Think of these referral sources as a kind of publicity (for good or bad). And, as wonderful as all that referral traffic generally is, it can be challenging to secure, and it can be unpredictable. When it does show up, it is fabulous. And when it dries up, it can be scary.

To combat the unpredictable nature of referral traffic, we have another category of traffic source, known as “Campaigns”.

Campaigns are sources of traffic that you have defined in advance of your effort / spend

The definitions are unique to your organization’s marketing / communications / advertising efforts. When those definitions are aligned with your digital campaign tracking efforts, you’re able to isolate those visitors and report on them separately. You can answer questions such as”

  • Do particular campaigns bring more new leads vs. other sources?
  • Are those visitors of a higher quality? Do they read more content?

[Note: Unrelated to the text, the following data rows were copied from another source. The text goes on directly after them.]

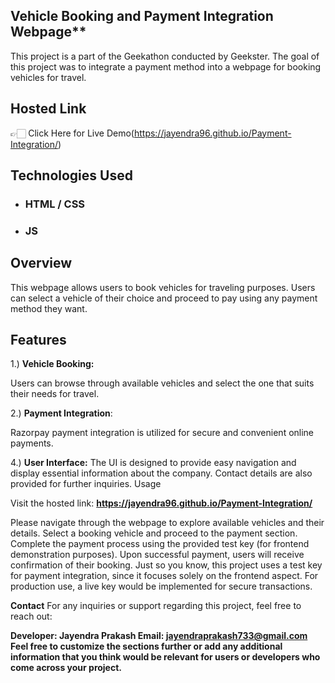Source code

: 
## Vehicle Booking and Payment Integration Webpage**

This project is a part of the Geekathon conducted by Geekster. The goal of this project was to integrate a payment method into a webpage for booking vehicles for travel.

## Hosted Link

👉🏻 Click Here for Live Demo(https://jayendra96.github.io/Payment-Integration/)

## Technologies Used

 - ### HTML / CSS 
 - ### JS

## Overview
This webpage allows users to book vehicles for traveling purposes. Users can select a vehicle of their choice and proceed to pay using any payment method they want.

## Features
1.)
**Vehicle Booking:**


Users can browse through available vehicles and select the one that suits their needs for travel.

2.) 
**Payment Integration**: 

Razorpay payment integration is utilized for secure and convenient online payments.

4.)
**User Interface:**
The UI is designed to provide easy navigation and display essential information about the company. Contact details are also provided for further inquiries.
Usage

Visit the hosted link: **https://jayendra96.github.io/Payment-Integration/**

Please navigate through the webpage to explore available vehicles and their details.
Select a booking vehicle and proceed to the payment section.
Complete the payment process using the provided test key (for frontend demonstration purposes).
Upon successful payment, users will receive confirmation of their booking.
Just so you know, this project uses a test key for payment integration, since it focuses solely on the frontend aspect. For production use, a live key would be implemented for secure transactions.

**Contact**
For any inquiries or support regarding this project, feel free to reach out:

**Developer: Jayendra Prakash
Email: jayendraprakash733@gmail.com
Feel free to customize the sections further or add any additional information that you think would be relevant for users or developers who come across your project.**
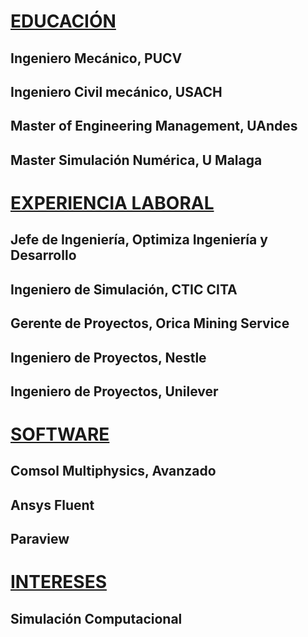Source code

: # <ins> EDUCACIÓN </ins>
## Ingeniero Mecánico, PUCV
## Ingeniero Civil mecánico, USACH
## Master of Engineering Management, UAndes
## Master Simulación Numérica, U Malaga

# <ins> EXPERIENCIA LABORAL </ins>
## Jefe de Ingeniería, Optimiza Ingeniería y Desarrollo
## Ingeniero de Simulación, CTIC CITA
## Gerente de Proyectos, Orica Mining Service
## Ingeniero de Proyectos, Nestle
## Ingeniero de Proyectos, Unilever

# <ins> SOFTWARE </ins>
## Comsol Multiphysics, Avanzado
## Ansys Fluent
## Paraview

# <ins> INTERESES </ins>
## Simulación Computacional



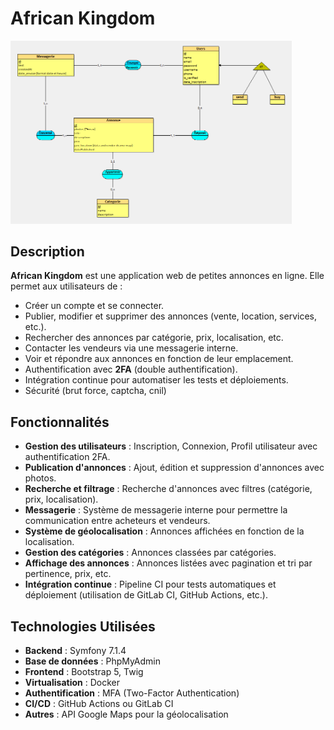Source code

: # African Kingdom

<img src="LockTown%20Bell/mcd.png" alt="Texte alternatif" width="450">

## Description

**African Kingdom** est une application web de petites annonces en ligne. Elle permet aux utilisateurs de :
- Créer un compte et se connecter.
- Publier, modifier et supprimer des annonces (vente, location, services, etc.).
- Rechercher des annonces par catégorie, prix, localisation, etc.
- Contacter les vendeurs via une messagerie interne.
- Voir et répondre aux annonces en fonction de leur emplacement.
- Authentification avec **2FA** (double authentification).
- Intégration continue pour automatiser les tests et déploiements.
- Sécurité (brut force, captcha, cnil)

## Fonctionnalités

- **Gestion des utilisateurs** : Inscription, Connexion, Profil utilisateur avec authentification 2FA.
- **Publication d'annonces** : Ajout, édition et suppression d'annonces avec photos.
- **Recherche et filtrage** : Recherche d'annonces avec filtres (catégorie, prix, localisation).
- **Messagerie** : Système de messagerie interne pour permettre la communication entre acheteurs et vendeurs.
- **Système de géolocalisation** : Annonces affichées en fonction de la localisation.
- **Gestion des catégories** : Annonces classées par catégories.
- **Affichage des annonces** : Annonces listées avec pagination et tri par pertinence, prix, etc.
- **Intégration continue** : Pipeline CI pour tests automatiques et déploiement (utilisation de GitLab CI, GitHub Actions, etc.).

## Technologies Utilisées

- **Backend** : Symfony 7.1.4
- **Base de données** : PhpMyAdmin
- **Frontend** : Bootstrap 5, Twig
- **Virtualisation** : Docker
- **Authentification** : MFA (Two-Factor Authentication)
- **CI/CD** : GitHub Actions ou GitLab CI
- **Autres** : API Google Maps pour la géolocalisation
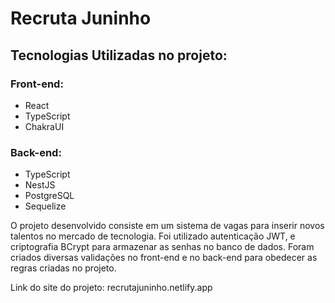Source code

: # Recruta Juninho

## Tecnologias Utilizadas no projeto:

### Front-end:

- React
- TypeScript
- ChakraUI

### Back-end:

- TypeScript
- NestJS
- PostgreSQL
- Sequelize

O projeto desenvolvido consiste em um sistema de vagas para inserir novos talentos no mercado de tecnologia. Foi utilizado
autenticação JWT, e criptografia BCrypt para armazenar as senhas no banco de dados. Foram criados diversas validações no front-end
e no back-end para obedecer as regras criadas no projeto.

Link do site do projeto: recrutajuninho.netlify.app
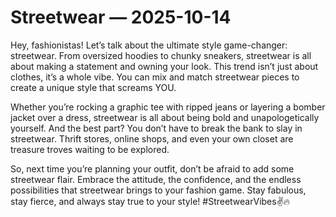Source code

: # Streetwear — 2025-10-14

Hey, fashionistas! Let’s talk about the ultimate style game-changer: streetwear. From oversized hoodies to chunky sneakers, streetwear is all about making a statement and owning your look. This trend isn’t just about clothes, it’s a whole vibe. You can mix and match streetwear pieces to create a unique style that screams YOU. 

Whether you’re rocking a graphic tee with ripped jeans or layering a bomber jacket over a dress, streetwear is all about being bold and unapologetically yourself. And the best part? You don’t have to break the bank to slay in streetwear. Thrift stores, online shops, and even your own closet are treasure troves waiting to be explored.

So, next time you’re planning your outfit, don’t be afraid to add some streetwear flair. Embrace the attitude, the confidence, and the endless possibilities that streetwear brings to your fashion game. Stay fabulous, stay fierce, and always stay true to your style! #StreetwearVibes✌️🔥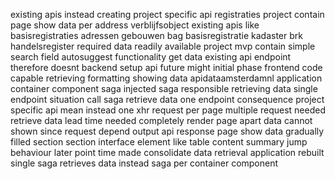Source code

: existing apis instead creating project specific api registraties project contain page show data per address verblijfsobject existing apis like basisregistraties adressen gebouwen bag basisregistratie kadaster brk handelsregister required data readily available project mvp contain simple search field autosuggest functionality get data existing api endpoint therefore doesnt backend setup api future might initial phase frontend code capable retrieving formatting showing data apidataamsterdamnl application container component saga injected saga responsible retrieving data single endpoint situation call saga retrieve data one endpoint consequence project specific api mean instead one xhr request per page multiple request needed retrieve data lead time needed completely render page apart data cannot shown since request depend output api response page show data gradually filled section section interface element like table content summary jump behaviour later point time made consolidate data retrieval application rebuilt single saga retrieves data instead saga per container component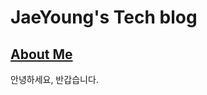 # JaeYoung's Tech blog

## [About Me](https://shindongmin1.github.io/about/)

안녕하세요, 반갑습니다.<br>
<br>



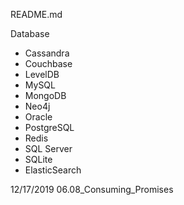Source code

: README.md

Database
- Cassandra
- Couchbase
- LevelDB
- MySQL
- MongoDB
- Neo4j
- Oracle
- PostgreSQL
- Redis
- SQL Server
- SQLite
- ElasticSearch

12/17/2019 06.08_Consuming_Promises 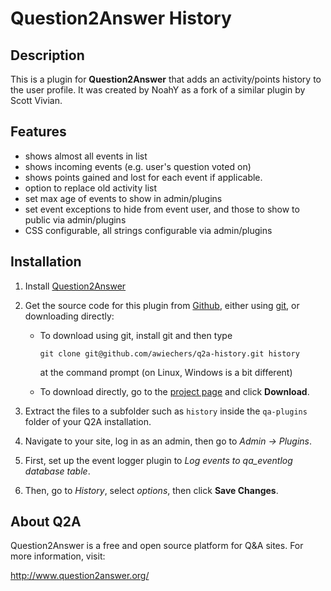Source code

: Question2Answer History
=======================

Description
-----------
This is a plugin for **Question2Answer** that adds an activity/points history to the user profile. It was created by NoahY as a fork of a similar plugin by Scott Vivian.

Features
--------
- shows almost all events in list
- shows incoming events (e.g. user's question voted on)
- shows points gained and lost for each event if applicable.
- option to replace old activity list
- set max age of events to show in admin/plugins
- set event exceptions to hide from event user, and those to show to public via admin/plugins
- CSS configurable, all strings configurable via admin/plugins

Installation
------------
1. Install [Question2Answer][1]
2. Get the source code for this plugin from [Github][2], either using [git][3], or downloading directly:

   - To download using git, install git and then type

         git clone git@github.com/awiechers/q2a-history.git history

     at the command prompt (on Linux, Windows is a bit different)
   - To download directly, go to the [project page][4] and click **Download**.

3. Extract the files to a subfolder such as `history` inside the `qa-plugins` folder of your Q2A installation.
4. Navigate to your site, log in as an admin, then go to *Admin&nbsp;&rarr; Plugins*.
5. First, set up the event logger plugin to *Log events to qa_eventlog database table*.
6. Then, go to *History*, select *options*, then click **Save Changes**.

About Q2A
---------
Question2Answer is a free and open source platform for Q&A sites. For more information, visit:

http://www.question2answer.org/

[1]: https://www.question2answer.org/install.php
[2]: https://github.com/
[3]: https://git-scm.com/
[4]: https://github.com/ansgarwiechers/q2a-history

Do they exhibit higher engagement?
  • Do they convert at a higher rate?

Campaigns are sources of traffic unique to your organization’s efforts to drive traffic

Campaigns might include:

  • Emails sent to your newsletter subscribers, prospects or customers that drive traffic back to your site
  • Display advertising (banners, buttons or other ad units) you purchased or traded for
  • Keywords you bid for via networks such as Google AdWords or Bing Ads
  • CPC (cost per click), CPM (cost per thousand) or CPA (cost per action) media buys from publishers
  • Social media updates posted to your organization’s profiles / feeds
  • Press or news releases distributed to your networks
  • Affiliate / partner websites where you negotiated placement; and even
  • “Offline” efforts such as print or radio ads (where you included a unique, or vanity URL)

As they typically require additional effort or cost, campaigns are those sources of traffic you’d like to measure return on, compared to the default direct and referral traffic sources. To do that, we need to isolate campaign visitors from Direct or Referral traffic sources.

But how do we isolate campaign visitors?

By tagging those sources of visitors:

 

 

 

 

 

Like marine biologists who tags wildlife to identify an animal later, or farmers who tag livestock to identify animals in a larger herd, digital analysts ‘tag’. We tag sources of visitor traffic to identify different segments in a larger herd of visitors to a website.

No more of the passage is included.